CJVT Kolokacije

CJVT kolokacije 2.2

Collocations Dictionary of Modern Slovene

Impressum

About the Collocations Dictionary

In its current version, the Collocations Dictionary of Modern Slovene contains 0 headwords and 0 collocations.

About the Collocations Dictionary

Current version

The current version is 2.2.
Date of publication: 28. 11. 2025

Versions

Availability

The Collocations Dictionary database is available at the CLARIN.SI repository.
This work is licensed under a Creative Commons Attribution-ShareAlike 4.0 International licence.

About the Collocations Dictionary

Collocations are typical co-occurrences of words and represent an important part of the language. By providing information on what is typical in language, collocations dictionaries are useful in language production and acquisition. In its current version, the Thesaurus of Modern Slovene contains 0 headwords and 0 collocations, is the first dictionary of collocations for Slovene and represents the first step towards filling the gap in the field of language resources for Slovene, particularly those aimed at facilitating language production.

The dictionary has been compiled using advanced computational methods for the automatic extraction of Slovene collocations, which have already been tested and evaluated and are constantly improved. In terms of financial resources, computer-assisted data preparation is significantly less demanding and more economical than manual processing, and is also significantly less time-consuming. This enables regular updates and upgrades to the resource, making the dictionary a dynamic source of language information.

The Collocations Dictionary of Modern Slovene is the second responsive dictionary published in Slovenia (the first being the Thesaurus of Modern Slovene). With responsive dictionaries, the compilation of the dictionary database is immediately followed by providing the language community with access to a large amount of relevant, albeit somewhat noisy language information. One of the main advantages of responsive dictionaries is the fact that the data can be quickly updated based on both the progress in the database as well as the changes in language use.

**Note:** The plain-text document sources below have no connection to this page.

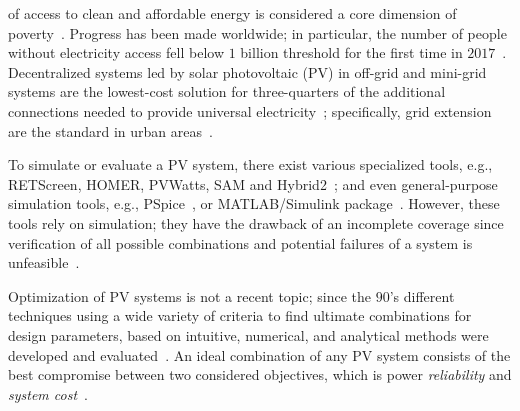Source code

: \documentclass[journal]{IEEEtran}
\begin{document}

 of access to clean and affordable energy is considered a core dimension of poverty~\cite{Hussein2012}. Progress has been made worldwide; in particular, the number of people without electricity access fell below $1$ billion threshold for the first time in $2017$~\cite{IEAweo2018}. Decentralized systems led by solar photovoltaic (PV) in off-grid and mini-grid systems are the lowest-cost solution for three-quarters of the additional connections needed to provide universal electricity~\cite{Hussein2012}; specifically, grid extension are the standard in urban areas~\cite{IEAweo2018}.

To simulate or evaluate a PV system, there exist various specialized tools, e.g., RETScreen, HOMER, PVWatts, SAM and Hybrid2~\cite{Pradhan,Swarnkar,NRELDobos,NRELBlair,Mills}; and even general-purpose simulation tools, e.g., PSpice~\cite{Gow1999}, or MATLAB/Simulink package~\cite{Benatiallah2017}. However, these tools rely on simulation; they have the drawback of an incomplete coverage since verification of all possible combinations and potential failures of a system is unfeasible~\cite{ClarkeHV18}. 

Optimization of PV systems is not a recent topic; since the $90$'s different techniques using a wide variety of criteria to find ultimate combinations for design parameters, based on intuitive, numerical, and analytical methods were developed and evaluated~\cite{Applasamy2011}. An ideal combination of any PV system consists of the best compromise between two considered objectives, which is power \textit{reliability} and \textit{system cost}~\cite{Alsadi2018}.
\end{document}
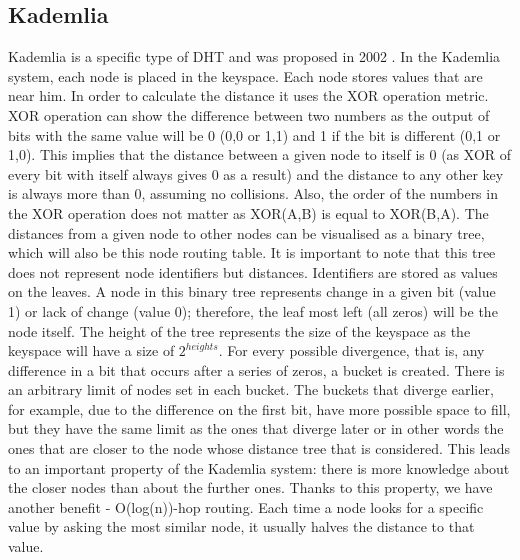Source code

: \subsection{Kademlia}
Kademlia is a specific type of DHT and was proposed in 2002 \cite{kademlia}. In the Kademlia system, each node is placed in the keyspace. Each node stores values that are near him. In order to calculate the distance it uses the XOR operation metric. XOR operation can show the difference between two numbers as the output of bits with the same value will be 0 (0,0 or 1,1)  and 1 if the bit is different (0,1 or 1,0). This implies that the distance between a given node to itself is 0 (as XOR of every bit with itself always gives 0 as a result) and the distance to any other key is always more than 0, assuming no collisions. Also, the order of the numbers in the XOR operation does not matter as XOR(A,B) is equal to XOR(B,A).
The distances from a given node to other nodes can be visualised as a binary tree, which will also be this node routing table. It is important to note that this tree does not represent node identifiers but distances. Identifiers are stored as values on the leaves. A node in this binary tree represents change in a given bit (value 1) or lack of change (value 0); therefore, the leaf most left (all zeros) will be the node itself. The height of the tree represents the size of the keyspace as the keyspace will have a size of $2^{heights}$.
For every possible divergence, that is, any difference in a bit that occurs after a series of zeros, a bucket is created. There is an arbitrary limit of nodes set in each bucket. The buckets that diverge earlier, for example, due to the difference on the first bit, have more possible space to fill, but they have the same limit as the ones that diverge later or in other words the ones that are closer to the node whose distance tree that is considered. This leads to an important property of the Kademlia system: there is more knowledge about the closer nodes than about the further ones. Thanks to this property, we have another benefit - O(log(n))-hop routing. Each time a node looks for a specific value by asking the most similar node, it usually halves the distance to that value.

Based on the findings of various user studies, we have introduced a new format of entry presentation. The five stages of development used in the first version, indicated by different levels of colouration of the pyramid icon, have been replaced by three stages, which are easily identifiable to the users through the section titles:

Stage 1: contains only the section “Automatically extracted collocations”. For these entries, sense division and collocation analysis have not yet been conducted.
Stage 2: contains both sections “Collocations” and “Automatically extracted collocations”. These entries already contain sense division. While a part of the collocations have already been manually analysed and distributed under relevant senses, there remain some automatically extracted collocations.
Stage 3: contains only the section “Collocations”. These entries contain sense division and manually analysed collocations.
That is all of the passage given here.